In der anschließenden Keynote nahm Stefan Gosepath, Professor am Institut für Philosophie der Freien Universität Berlin, den vielschichtigen Begriff der Generationengerechtigkeit genauer unter die Lupe. Das Thema sei keinesfalls neu, sondern bereits aus vergangenen Jahren bekannt. Im Laufe der Zeit sei Generationengerechtigkeit jedoch stärker problematisiert und im Zuge dessen auch immer kontroverser diskutiert worden. Im Zentrum der Debatte um faire Verteilung zwischen den Generationen stünde zum einen die Frage, was die Lebenden den Toten schulden. Zweitens verdeutliche die Frage „Was schulden wir denen in der Zukunft?“ den Aspekt der zukunftsgewandten Generationengerechtigkeit. Gosepath verwies auf eine asymmetrische Situation: „Wir können das Wohl künftiger Personen negativ und positiv beeinflussen, sie aber nicht unser Wohl, was uns in eine absolute Machtposition versetzt.“

Eine Verpflichtung gegenüber den Jüngeren ergebe sich aus dem Interesse, dass es Nachkommen gibt – und aus der Sorge um eben diese. Der Philosoph brachte den „Schleier des Nichtwissens“, geprägt vom Harvard-Philosophen John Rawls, in die Debatte ein. Demnach müsse es Mindeststandards der Gerechtigkeit, also eine Art Basiskatalog an Grundbedürfnissen, für künftige Generation geben. „Das wiederum nötigt uns, nur solche Entscheidungen zu treffen, die künftige auch wieder rückgängig machen können“, sagte Gosepath.

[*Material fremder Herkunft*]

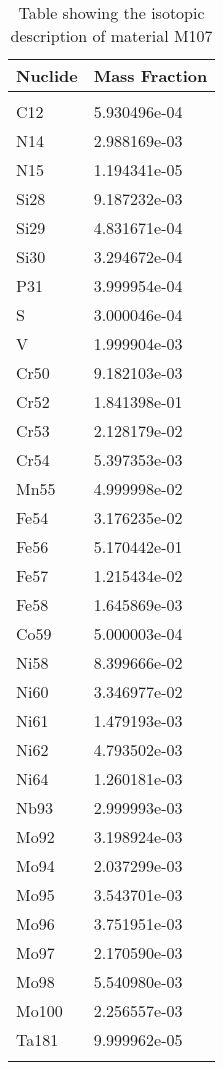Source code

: \begin{centering}
\begin{longtable}[ht!]
\caption{Table showing the isotopic description of material M106}
\label{table:material_M106}
\end{longtable}\clearpage

\begin{longtable}[ht!]
{ p{} | p{} }
\hline
Nuclide & Mass Fraction\\
\hline
\\
C12 & 5.930496e-04\\
N14 & 2.988169e-03\\
N15 & 1.194341e-05\\
Si28 & 9.187232e-03\\
Si29 & 4.831671e-04\\
Si30 & 3.294672e-04\\
P31 & 3.999954e-04\\
S & 3.000046e-04\\
V & 1.999904e-03\\
Cr50 & 9.182103e-03\\
Cr52 & 1.841398e-01\\
Cr53 & 2.128179e-02\\
Cr54 & 5.397353e-03\\
Mn55 & 4.999998e-02\\
Fe54 & 3.176235e-02\\
Fe56 & 5.170442e-01\\
Fe57 & 1.215434e-02\\
Fe58 & 1.645869e-03\\
Co59 & 5.000003e-04\\
Ni58 & 8.399666e-02\\
Ni60 & 3.346977e-02\\
Ni61 & 1.479193e-03\\
Ni62 & 4.793502e-03\\
Ni64 & 1.260181e-03\\
Nb93 & 2.999993e-03\\
Mo92 & 3.198924e-03\\
Mo94 & 2.037299e-03\\
Mo95 & 3.543701e-03\\
Mo96 & 3.751951e-03\\
Mo97 & 2.170590e-03\\
Mo98 & 5.540980e-03\\
Mo100 & 2.256557e-03\\
Ta181 & 9.999962e-05\\

\caption{Table showing the isotopic description of material M107}
\label{table:material_M107}
\end{longtable}\clearpage


\end{centering}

„Je gerechter wir jetzt die Welt gestalten, desto gerechter wird sie für zukünftige Generationen. Und wir haben nicht das Recht, kommenden Generationen Entscheidungen zu verbauen“, kommentierte anschließend Prof. Dr. Gesine Schwan, Präsidentin der insolventen Humboldt-Viadrina School of Governance. Atommüll sei beispielsweise eine besondere Gefahr, die „den Einzelnen sowie kommenden Generationen radikal und unrevidierbar Chancen abschneidet“, ergänzte sie. Ein neuer Aspekt im Zusammenhang mit Generationengerechtigkeit sei in der Zunahme von Freiheit zu finden. Selbstverständliche Bindungen würden künftig immer mehr aufgelöst. Sowohl Rollenverteilungen als auch die Bedeutung von Familie seien im Wandel. „Wir haben mittlerweile ein Familien-Burnout, weil alle zwischen Anforderungen zerrissen sind“, so ihre Beobachtung. Da Verpflichtung jedoch von emotionaler Verbundenheit abhinge, reiche es längst nicht aus, wenn man „sich organisatorisch die Klinke in die Hand gibt“. Den Kongress lobte Schwan abschließend als „einen guten Schritt, um die Verständigung von Generationen zu leben“.

 

Video-Mitschnitt: "Was heißt Generationengerechtigkeit?"



Vortrag: Was heißt Generationengerechtigkeit
Prof. Dr. Stefan Gosepath, Philosoph, Freie Universität Berlin
Kommentar: Prof. Dr. Gesine Schwan, Präsidentin der Humboldt-Viadrina School of Governance
Moderation: Peter Siller, Abteilungsleiter Inland, Heinrich-Böll-Stiftung

 

Verbaler Schlagabtausch beim Generationen-Dialog

Der Dialog der Generationen stand bei der Podiumsdiskussion mit dem Titel „Clash – Dialog – Ewige Wiederkehr. Zum Selbstverständnis der Generationen“ im Fokus. Journalistin Mariam Lau (ZEIT) bat ihre Gäste, allesamt Vertreterinnen und Vertreter unterschiedlicher Generationen, um eine selbst erlebte Szene oder um eine Beobachtung, die für ihre Generation typisch sei.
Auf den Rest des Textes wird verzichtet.